■ **AIM OF THE EXERCISE**
Leave out the pictures and copy every record exactly.

** PROVIDED DATA follows **

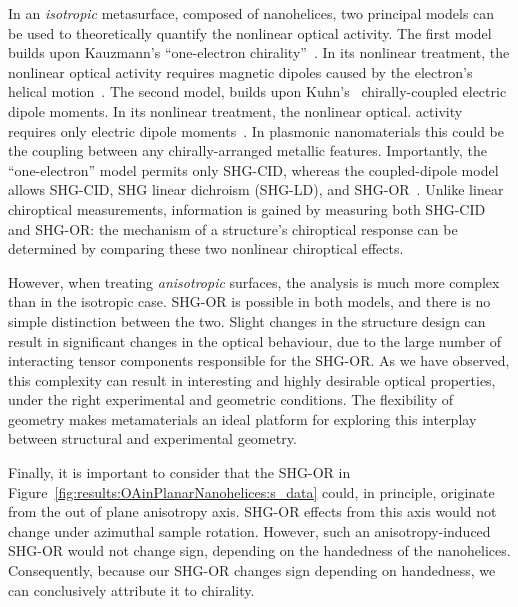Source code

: In an \textit{isotropic} metasurface, composed of nanohelices, two principal models can be used to theoretically quantify the nonlinear optical activity. The first model builds upon Kauzmann's ``one-electron chirality''~\cite{Kauzmann1957a}.
In its nonlinear treatment, the nonlinear optical activity requires magnetic dipoles caused by the electron's helical motion~\cite{Maki1996, Hache2001a}.
The second model, builds upon Kuhn's~\cite{Kuhn1930} chirally-coupled electric dipole moments. In its nonlinear treatment, the nonlinear optical. activity requires only electric dipole moments~\cite{Hache2001a}.
In plasmonic nanomaterials this could be the coupling between any chirally-arranged metallic features. Importantly, the ``one-electron'' model permits only SHG-CID, whereas the coupled-dipole model allows SHG-CID, SHG linear dichroism (SHG-LD), and SHG-OR~\cite{Fischer2005a}.
Unlike linear chiroptical measurements, information is gained by measuring both SHG-CID and SHG-OR: the mechanism of a structure's chiroptical response can be determined by comparing these two nonlinear chiroptical effects. 

However, when treating \textit{anisotropic} surfaces, the analysis is much more complex than in the isotropic case. SHG-OR is possible in both models, and there is no simple distinction between the two. Slight changes in the structure design can result in significant changes in the optical behaviour, due to the large number of interacting tensor components responsible for the SHG-OR. As we have observed, this complexity can result in interesting and highly desirable optical properties, under the right experimental and geometric conditions. The flexibility of geometry makes metamaterials an ideal platform for exploring this interplay between structural and experimental geometry. 

Finally, it is important to consider that the SHG-OR in Figure~\ref{fig:results:OAinPlanarNanohelices:s_data} could, in principle, originate from the out of plane anisotropy axis. SHG-OR effects from this axis would not change under azimuthal sample rotation. However, such an anisotropy-induced SHG-OR would not change sign, depending on the handedness of the nanohelices. Consequently, because our SHG-OR changes sign depending on handedness, we can conclusively attribute it to chirality. 

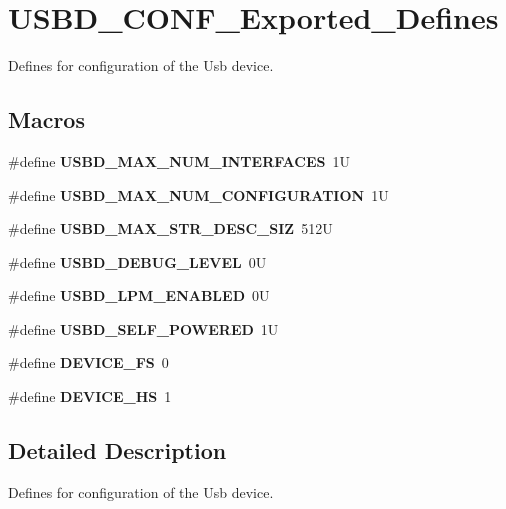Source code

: \hypertarget{group__USBD__CONF__Exported__Defines}{}\section{U\+S\+B\+D\+\_\+\+C\+O\+N\+F\+\_\+\+Exported\+\_\+\+Defines}
\label{group__USBD__CONF__Exported__Defines}


Defines for configuration of the Usb device.  


\subsection*{Macros}
\begin{DoxyCompactItemize}
\item 
\mbox{\label{group__USBD__CONF__Exported__Defines_ga121d6d45e8011e1f372a365986126d0e}} 
\#define {\bfseries U\+S\+B\+D\+\_\+\+M\+A\+X\+\_\+\+N\+U\+M\+\_\+\+I\+N\+T\+E\+R\+F\+A\+C\+ES}~1U
\item 
\mbox{\label{group__USBD__CONF__Exported__Defines_gaef1f76fda5677f5ad43c25a2ba4ebcde}} 
\#define {\bfseries U\+S\+B\+D\+\_\+\+M\+A\+X\+\_\+\+N\+U\+M\+\_\+\+C\+O\+N\+F\+I\+G\+U\+R\+A\+T\+I\+ON}~1U
\item 
\mbox{\label{group__USBD__CONF__Exported__Defines_ga056ff3fee04cffde6a1ccccd566f8682}} 
\#define {\bfseries U\+S\+B\+D\+\_\+\+M\+A\+X\+\_\+\+S\+T\+R\+\_\+\+D\+E\+S\+C\+\_\+\+S\+IZ}~512U
\item 
\mbox{\label{group__USBD__CONF__Exported__Defines_gae7364a789408417d945d5ca96679ccf7}} 
\#define {\bfseries U\+S\+B\+D\+\_\+\+D\+E\+B\+U\+G\+\_\+\+L\+E\+V\+EL}~0U
\item 
\mbox{\label{group__USBD__CONF__Exported__Defines_ga61c094d920ba8d41bd826e6d51a3d80e}} 
\#define {\bfseries U\+S\+B\+D\+\_\+\+L\+P\+M\+\_\+\+E\+N\+A\+B\+L\+ED}~0U
\item 
\mbox{\label{group__USBD__CONF__Exported__Defines_ga07065dc40f090f051dd1dd6d5901930a}} 
\#define {\bfseries U\+S\+B\+D\+\_\+\+S\+E\+L\+F\+\_\+\+P\+O\+W\+E\+R\+ED}~1U
\item 
\mbox{\label{group__USBD__CONF__Exported__Defines_ga609db9b232fa154e9b1c86bcdd17e97c}} 
\#define {\bfseries D\+E\+V\+I\+C\+E\+\_\+\+FS}~0
\item 
\mbox{\label{group__USBD__CONF__Exported__Defines_ga4743bb97c140c3615b999a81a0301815}} 
\#define {\bfseries D\+E\+V\+I\+C\+E\+\_\+\+HS}~1
\end{DoxyCompactItemize}


\subsection{Detailed Description}
Defines for configuration of the Usb device. 

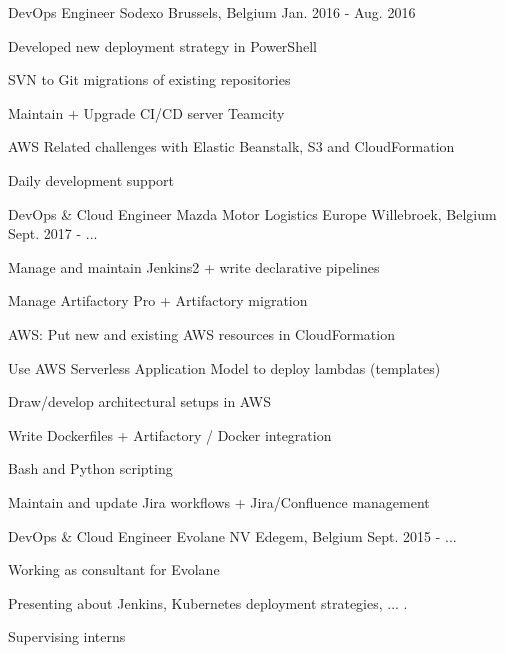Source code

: \begin{cventries}
  \cventry
    {DevOps Engineer} %
    {Sodexo} %
    {Brussels, Belgium} %
    {Jan. 2016 - Aug. 2016} %
    {
      \begin{cvitems} %
        \item {Developed new deployment strategy in PowerShell}
        \item {SVN to Git migrations of existing repositories}
        \item {Maintain + Upgrade CI/CD server Teamcity}
        \item {AWS Related challenges with Elastic Beanstalk, S3 and CloudFormation}
        \item {Daily development support}
      \end{cvitems}
    }

  \cventry
    {DevOps \& Cloud Engineer} %
    {Mazda Motor Logistics Europe} %
    {Willebroek, Belgium} %
    {Sept. 2017 - ...} %
    {
      \begin{cvitems} %
        \item {Manage and maintain Jenkins2 + write declarative pipelines}
        \item {Manage Artifactory Pro + Artifactory migration}
        \item {AWS: Put new and existing AWS resources in CloudFormation}
        \item {Use AWS Serverless Application Model to deploy lambdas (templates)}
        \item {Draw/develop architectural setups in AWS}
        \item {Write Dockerfiles + Artifactory / Docker integration}
        \item {Bash and Python scripting}
        \item {Maintain and update Jira workflows + Jira/Confluence management}
      \end{cvitems}
    }

  \cventry
    {DevOps \& Cloud Engineer} %
    {Evolane NV} %
    {Edegem, Belgium} %
    {Sept. 2015 - ...} %
    {
      \begin{cvitems} %
        \item {Working as consultant for Evolane}
        \item {Presenting about Jenkins, Kubernetes deployment strategies, ... .}
        \item {Supervising interns}
      \end{cvitems}
    }

\end{cventries}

** End of PROVIDED DATA **

■ **TASK RESULT**
Source code

: In an \textit{isotropic} metasurface, composed of nanohelices, two principal models can be used to theoretically quantify the nonlinear optical activity. The first model builds upon Kauzmann's ``one-electron chirality''~\cite{Kauzmann1957a}.
In its nonlinear treatment, the nonlinear optical activity requires magnetic dipoles caused by the electron's helical motion~\cite{Maki1996, Hache2001a}.
The second model, builds upon Kuhn's~\cite{Kuhn1930} chirally-coupled electric dipole moments. In its nonlinear treatment, the nonlinear optical. activity requires only electric dipole moments~\cite{Hache2001a}.
In plasmonic nanomaterials this could be the coupling between any chirally-arranged metallic features. Importantly, the ``one-electron'' model permits only SHG-CID, whereas the coupled-dipole model allows SHG-CID, SHG linear dichroism (SHG-LD), and SHG-OR~\cite{Fischer2005a}.
Unlike linear chiroptical measurements, information is gained by measuring both SHG-CID and SHG-OR: the mechanism of a structure's chiroptical response can be determined by comparing these two nonlinear chiroptical effects. 

However, when treating \textit{anisotropic} surfaces, the analysis is much more complex than in the isotropic case. SHG-OR is possible in both models, and there is no simple distinction between the two. Slight changes in the structure design can result in significant changes in the optical behaviour, due to the large number of interacting tensor components responsible for the SHG-OR. As we have observed, this complexity can result in interesting and highly desirable optical properties, under the right experimental and geometric conditions. The flexibility of geometry makes metamaterials an ideal platform for exploring this interplay between structural and experimental geometry. 

Finally, it is important to consider that the SHG-OR in Figure~\ref{fig:results:OAinPlanarNanohelices:s_data} could, in principle, originate from the out of plane anisotropy axis. SHG-OR effects from this axis would not change under azimuthal sample rotation. However, such an anisotropy-induced SHG-OR would not change sign, depending on the handedness of the nanohelices. Consequently, because our SHG-OR changes sign depending on handedness, we can conclusively attribute it to chirality. 

Source code

: \hypertarget{group__USBD__CONF__Exported__Defines}{}\section{U\+S\+B\+D\+\_\+\+C\+O\+N\+F\+\_\+\+Exported\+\_\+\+Defines}
\label{group__USBD__CONF__Exported__Defines}


Defines for configuration of the Usb device.  


\subsection*{Macros}
\begin{DoxyCompactItemize}
\item 
\mbox{\label{group__USBD__CONF__Exported__Defines_ga121d6d45e8011e1f372a365986126d0e}} 
\#define {\bfseries U\+S\+B\+D\+\_\+\+M\+A\+X\+\_\+\+N\+U\+M\+\_\+\+I\+N\+T\+E\+R\+F\+A\+C\+ES}~1U
\item 
\mbox{\label{group__USBD__CONF__Exported__Defines_gaef1f76fda5677f5ad43c25a2ba4ebcde}} 
\#define {\bfseries U\+S\+B\+D\+\_\+\+M\+A\+X\+\_\+\+N\+U\+M\+\_\+\+C\+O\+N\+F\+I\+G\+U\+R\+A\+T\+I\+ON}~1U
\item 
\mbox{\label{group__USBD__CONF__Exported__Defines_ga056ff3fee04cffde6a1ccccd566f8682}} 
\#define {\bfseries U\+S\+B\+D\+\_\+\+M\+A\+X\+\_\+\+S\+T\+R\+\_\+\+D\+E\+S\+C\+\_\+\+S\+IZ}~512U
\item 
\mbox{\label{group__USBD__CONF__Exported__Defines_gae7364a789408417d945d5ca96679ccf7}} 
\#define {\bfseries U\+S\+B\+D\+\_\+\+D\+E\+B\+U\+G\+\_\+\+L\+E\+V\+EL}~0U
\item 
\mbox{\label{group__USBD__CONF__Exported__Defines_ga61c094d920ba8d41bd826e6d51a3d80e}} 
\#define {\bfseries U\+S\+B\+D\+\_\+\+L\+P\+M\+\_\+\+E\+N\+A\+B\+L\+ED}~0U
\item 
\mbox{\label{group__USBD__CONF__Exported__Defines_ga07065dc40f090f051dd1dd6d5901930a}} 
\#define {\bfseries U\+S\+B\+D\+\_\+\+S\+E\+L\+F\+\_\+\+P\+O\+W\+E\+R\+ED}~1U
\item 
\mbox{\label{group__USBD__CONF__Exported__Defines_ga609db9b232fa154e9b1c86bcdd17e97c}} 
\#define {\bfseries D\+E\+V\+I\+C\+E\+\_\+\+FS}~0
\item 
\mbox{\label{group__USBD__CONF__Exported__Defines_ga4743bb97c140c3615b999a81a0301815}} 
\#define {\bfseries D\+E\+V\+I\+C\+E\+\_\+\+HS}~1
\end{DoxyCompactItemize}


\subsection{Detailed Description}
Defines for configuration of the Usb device. 

Source code

: \begin{cventries}
  \cventry
    {DevOps Engineer} %
    {Sodexo} %
    {Brussels, Belgium} %
    {Jan. 2016 - Aug. 2016} %
    {
      \begin{cvitems} %
        \item {Developed new deployment strategy in PowerShell}
        \item {SVN to Git migrations of existing repositories}
        \item {Maintain + Upgrade CI/CD server Teamcity}
        \item {AWS Related challenges with Elastic Beanstalk, S3 and CloudFormation}
        \item {Daily development support}
      \end{cvitems}
    }

  \cventry
    {DevOps \& Cloud Engineer} %
    {Mazda Motor Logistics Europe} %
    {Willebroek, Belgium} %
    {Sept. 2017 - ...} %
    {
      \begin{cvitems} %
        \item {Manage and maintain Jenkins2 + write declarative pipelines}
        \item {Manage Artifactory Pro + Artifactory migration}
        \item {AWS: Put new and existing AWS resources in CloudFormation}
        \item {Use AWS Serverless Application Model to deploy lambdas (templates)}
        \item {Draw/develop architectural setups in AWS}
        \item {Write Dockerfiles + Artifactory / Docker integration}
        \item {Bash and Python scripting}
        \item {Maintain and update Jira workflows + Jira/Confluence management}
      \end{cvitems}
    }

  \cventry
    {DevOps \& Cloud Engineer} %
    {Evolane NV} %
    {Edegem, Belgium} %
    {Sept. 2015 - ...} %
    {
      \begin{cvitems} %
        \item {Working as consultant for Evolane}
        \item {Presenting about Jenkins, Kubernetes deployment strategies, ... .}
        \item {Supervising interns}
      \end{cvitems}
    }

\end{cventries}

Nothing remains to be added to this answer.